Jul 9, 2021 | Devotionals, Pastor's Blogs | 0 comments

STARTING OVER FROM SCRATCH

1 There was a man of the Pharisee sect, Nicodemus, a prominent leader among the Jews. 2 Late one night he visited Jesus and said, “Rabbi, we all know you’re a teacher straight from God. No one could do all the God–pointing, God–revealing acts you do if God weren’t in on it.” 3 Jesus said, “You’re absolutely right. Take it from me: Unless a person is born from above, it’s not possible to see what I’m pointing to — to God’s kingdom.” 4 “How can anyone,” said Nicodemus, “be born who has already been born and grown up? You can’t re–enter your mother’s womb and be born again. What are you saying with this ‘born–from–above’ talk?” 5 Jesus said, “You’re not listening. Let me say it again. Unless a person submits to this original creation — the ‘wind—hovering—over—the—water’ creation, the invisible moving the visible, a baptism into a new life — it’s not possible to enter God’s kingdom. 6 When you look at a baby, it’s just that: a body you can look at and touch. But the person who takes shape within is formed by something you can’t see and touch — the Spirit — and becomes a living spirit. — John 3:1-6, MSG

I can remember when I was writing papers for graduate school in the middle to late 80’s. I did not own a personal computer. Few people did, for that matter. Like most other postgraduate students at Colgate Divinity School, I wrote out my papers in long-hand, then I either secured someone to type it for me or found myself hunting and pecking on an old IMB typewriter. When I had someone proficient at typing helping me, my papers would be impeccable. Yet, when I wrote and typed the paper myself, it was a whole different matter.   In sharp contrast to the more professional typists’ papers, my typewritten papers were dotted with blotches of white-out. It was so bad at times that I would throw away the typewritten page and start from scratch. I found that to be time-consuming, frustrating, and a blow to my academic ego.

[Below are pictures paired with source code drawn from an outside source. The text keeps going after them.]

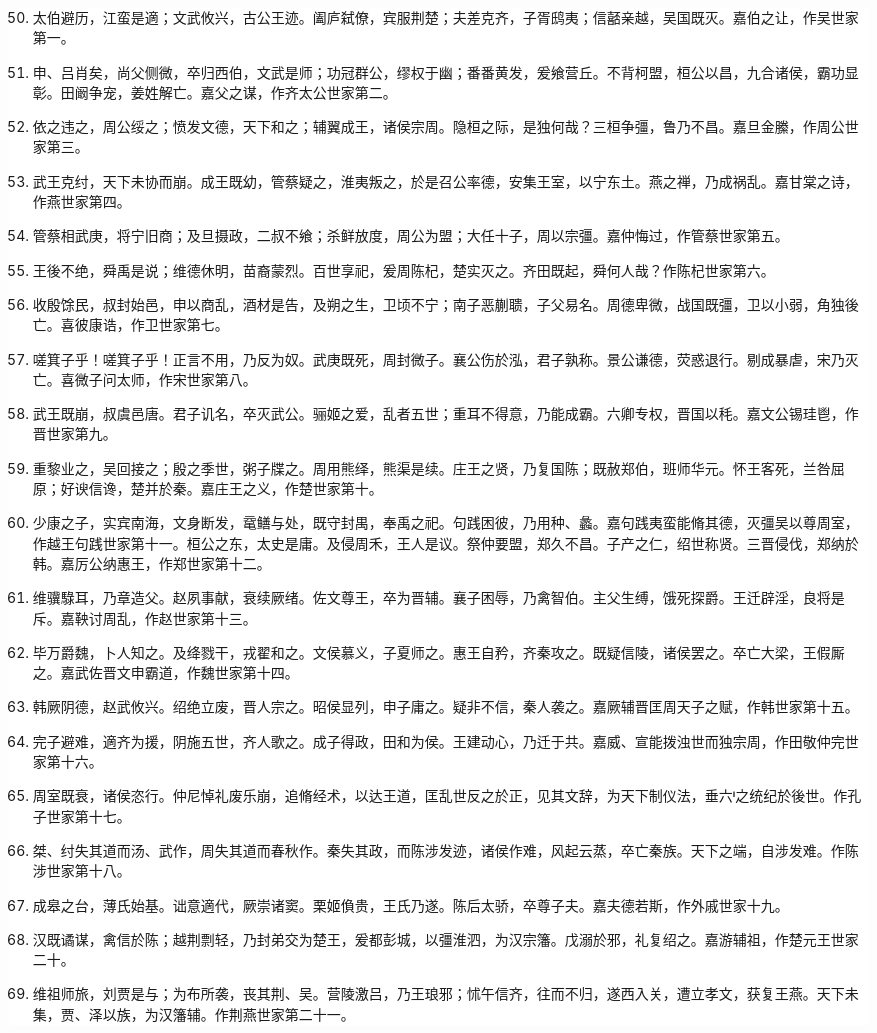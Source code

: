 50. <span id="太史公自序-50"></span>
太伯避历，江蛮是適；文武攸兴，古公王迹。阖庐弑僚，宾服荆楚；夫差克齐，子胥鸱夷；信嚭亲越，吴国既灭。嘉伯之让，作吴世家第一。

51. <span id="太史公自序-51"></span>
申、吕肖矣，尚父侧微，卒归西伯，文武是师；功冠群公，缪权于幽；番番黄发，爰飨营丘。不背柯盟，桓公以昌，九合诸侯，霸功显彰。田阚争宠，姜姓解亡。嘉父之谋，作齐太公世家第二。

52. <span id="太史公自序-52"></span>
依之违之，周公绥之；愤发文德，天下和之；辅翼成王，诸侯宗周。隐桓之际，是独何哉？三桓争彊，鲁乃不昌。嘉旦金縢，作周公世家第三。

53. <span id="太史公自序-53"></span>
武王克纣，天下未协而崩。成王既幼，管蔡疑之，淮夷叛之，於是召公率德，安集王室，以宁东土。燕之禅，乃成祸乱。嘉甘棠之诗，作燕世家第四。

54. <span id="太史公自序-54"></span>
管蔡相武庚，将宁旧商；及旦摄政，二叔不飨；杀鲜放度，周公为盟；大任十子，周以宗彊。嘉仲悔过，作管蔡世家第五。

55. <span id="太史公自序-55"></span>
王後不绝，舜禹是说；维德休明，苗裔蒙烈。百世享祀，爰周陈杞，楚实灭之。齐田既起，舜何人哉？作陈杞世家第六。

56. <span id="太史公自序-56"></span>
收殷馀民，叔封始邑，申以商乱，酒材是告，及朔之生，卫顷不宁；南子恶蒯聩，子父易名。周德卑微，战国既彊，卫以小弱，角独後亡。喜彼康诰，作卫世家第七。

57. <span id="太史公自序-57"></span>
嗟箕子乎！嗟箕子乎！正言不用，乃反为奴。武庚既死，周封微子。襄公伤於泓，君子孰称。景公谦德，荧惑退行。剔成暴虐，宋乃灭亡。喜微子问太师，作宋世家第八。

58. <span id="太史公自序-58"></span>
武王既崩，叔虞邑唐。君子讥名，卒灭武公。骊姬之爱，乱者五世；重耳不得意，乃能成霸。六卿专权，晋国以秏。嘉文公锡珪鬯，作晋世家第九。

59. <span id="太史公自序-59"></span>
重黎业之，吴回接之；殷之季世，粥子牒之。周用熊绎，熊渠是续。庄王之贤，乃复国陈；既赦郑伯，班师华元。怀王客死，兰咎屈原；好谀信谗，楚并於秦。嘉庄王之义，作楚世家第十。

60. <span id="太史公自序-60"></span>
少康之子，实宾南海，文身断发，鼋鳝与处，既守封禺，奉禹之祀。句践困彼，乃用种、蠡。嘉句践夷蛮能脩其德，灭彊吴以尊周室，作越王句践世家第十一。桓公之东，太史是庸。及侵周禾，王人是议。祭仲要盟，郑久不昌。子产之仁，绍世称贤。三晋侵伐，郑纳於韩。嘉厉公纳惠王，作郑世家第十二。

61. <span id="太史公自序-61"></span>
维骥騄耳，乃章造父。赵夙事献，衰续厥绪。佐文尊王，卒为晋辅。襄子困辱，乃禽智伯。主父生缚，饿死探爵。王迁辟淫，良将是斥。嘉鞅讨周乱，作赵世家第十三。

62. <span id="太史公自序-62"></span>
毕万爵魏，卜人知之。及绛戮干，戎翟和之。文侯慕义，子夏师之。惠王自矜，齐秦攻之。既疑信陵，诸侯罢之。卒亡大梁，王假厮之。嘉武佐晋文申霸道，作魏世家第十四。

63. <span id="太史公自序-63"></span>
韩厥阴德，赵武攸兴。绍绝立废，晋人宗之。昭侯显列，申子庸之。疑非不信，秦人袭之。嘉厥辅晋匡周天子之赋，作韩世家第十五。

64. <span id="太史公自序-64"></span>
完子避难，適齐为援，阴施五世，齐人歌之。成子得政，田和为侯。王建动心，乃迁于共。嘉威、宣能拨浊世而独宗周，作田敬仲完世家第十六。

65. <span id="太史公自序-65"></span>
周室既衰，诸侯恣行。仲尼悼礼废乐崩，追脩经术，以达王道，匡乱世反之於正，见其文辞，为天下制仪法，垂六之统纪於後世。作孔子世家第十七。

66. <span id="太史公自序-66"></span>
桀、纣失其道而汤、武作，周失其道而春秋作。秦失其政，而陈涉发迹，诸侯作难，风起云蒸，卒亡秦族。天下之端，自涉发难。作陈涉世家第十八。

67. <span id="太史公自序-67"></span>
成皋之台，薄氏始基。诎意適代，厥崇诸窦。栗姬偩贵，王氏乃遂。陈后太骄，卒尊子夫。嘉夫德若斯，作外戚世家十九。

68. <span id="太史公自序-68"></span>
汉既谲谋，禽信於陈；越荆剽轻，乃封弟交为楚王，爰都彭城，以彊淮泗，为汉宗籓。戊溺於邪，礼复绍之。嘉游辅祖，作楚元王世家二十。

69. <span id="太史公自序-69"></span>
维祖师旅，刘贾是与；为布所袭，丧其荆、吴。营陵激吕，乃王琅邪；怵午信齐，往而不归，遂西入关，遭立孝文，获复王燕。天下未集，贾、泽以族，为汉籓辅。作荆燕世家第二十一。
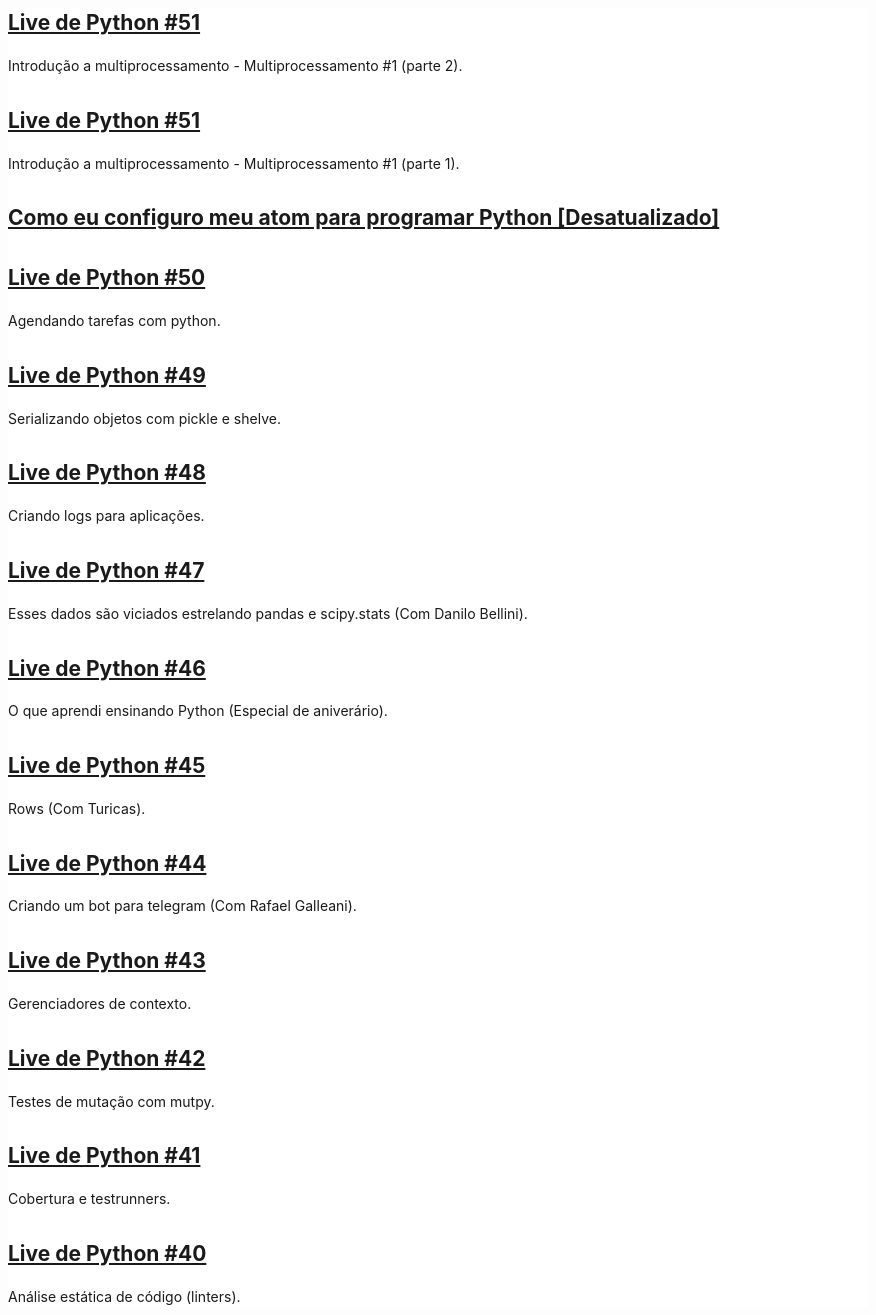 ## [Live de Python #51](https://youtu.be/9HNlmjcOj6s)
Introdução a multiprocessamento - Multiprocessamento #1 (parte 2).

## [Live de Python #51](https://youtu.be/BJuO9nLqV2Y)
Introdução a multiprocessamento - Multiprocessamento #1 (parte 1).

## [Como eu configuro meu atom para programar Python [Desatualizado]](https://youtu.be/5PuzBLeYrP8)
## [Live de Python #50](https://youtu.be/FjJ1bClIa-o)
Agendando tarefas com python.

## [Live de Python #49](https://youtu.be/wuKVLbM2ins)
Serializando objetos com pickle e shelve.

## [Live de Python #48](https://youtu.be/tZ2iJ5H99fg)
Criando logs para aplicações.

## [Live de Python #47](https://youtu.be/UsNH6rBibwg)
Esses dados são viciados estrelando pandas e scipy.stats (Com Danilo Bellini).

## [Live de Python #46](https://youtu.be/PYFwz5_vdbQ)
O que aprendi ensinando Python (Especial de aniverário).

## [Live de Python #45](https://youtu.be/ejLTO_J3DB4)
Rows (Com Turicas).

## [Live de Python #44](https://youtu.be/xljES_-IbLA)
Criando um bot para telegram (Com Rafael Galleani).

## [Live de Python #43](https://youtu.be/fR73UVNXb04)
Gerenciadores de contexto.

## [Live de Python #42](https://youtu.be/wczL0iDtmuw)
Testes de mutação com mutpy.

## [Live de Python #41](https://youtu.be/2B6eSQ7qAeQ)
Cobertura e testrunners.

## [Live de Python #40](https://youtu.be/7_eAQ7SeuEg)
Análise estática de código (linters).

Thankfully, later, one of my friends and female peers took mercy on me. She said that she had grown tired of watching me hunting and pecking, as well as turning in less than stellar-looking papers, even though reasonably thought-out. I thought she intended to type my papers from that point on — at least that was what I was hoping. It would have been easier for me, but not better. She taught me how to use her typewriter, which had a self-correcting feature. When I made a mistake with her typewriter, I didn’t have to start over from scratch. I only had to backtrack, correct the error, and move on to complete the paper.

Nicodemus, whose Greek name means, loosely translated, “Victorious People,” had been stumped by his desire for a fresher, closer relationship with the Lord. The irony is that he was a Pharisee, one who was well-schooled in spiritual matters. However, it seems it’s one thing to know about God, but it’s another to know God in intimate, passionate, and transformative ways. Nicodemus must have encountered Jesus earlier. Perhaps the encounter was at a distance or in passing. Even in such a brief contact, he must have sensed that there was something different, more life-giving, life-altering in the way Jesus spoke and acted. Nicodemus got, through Jesus, a whiff of what a dynamic relationship can truly be. He decided he wanted what Jesus had: a rich, responsive, authentic, and close relationship with the God of Creation and Covenant.

Sometimes, I wonder when many of members of EBC will yearn to be closer to and changed daily by God. EBC is comprised of very smart and successful people. I’m thankful to God to be associated with people like you, who push me to know, do, and grow more. Still, I question what it will take for some of you to shift from pursuing success to pursuing significance. That’s something only God knows.

Meanwhile, if you decide – here and now – you want a richer, deeper, and more responsive relationship with the Lord, then he shows us how to achieve that through what Nicodemus says and does. He models how you and I can mature in a difference-making manner. He shows us how we can make the shift from a dead relationship to a dynamic one with the Lord.

To do so, we may have to toss out much of what traditional Christianity has taught, even in the Black Church. We must begin our journey with Jesus anew towards maturity and more using these helpful hints:

  1. Ask the Lord to awaken in you a greater hunger for Him. (Implied by Vs.1)
  2. Come closer to Christ, who is waiting on you in times of stillness and silence. (Vs. 2a)
  3. Humble yourself before Him. (Vs. 2b-c)
  4. Meditate on the words of Christ, but, more importantly, on the meaning behind the words. (Vss. 3-6)  
  5. Be willing to put in your part of the work of transformation. (Vss. 7-21) [NOTE: Of course, Christ has the more significant role in the process of transformation]. 

That’s pretty much it! At least, it’s a good start. You must begin again – but from right where you are – with a renewed head, heart, and hands. Never forget that you have a pastor, people, and a High Priest who are praying for you when things become more of a struggle and/or stale in your pursuit of more significance through our Lord and Savior Jesus Christ.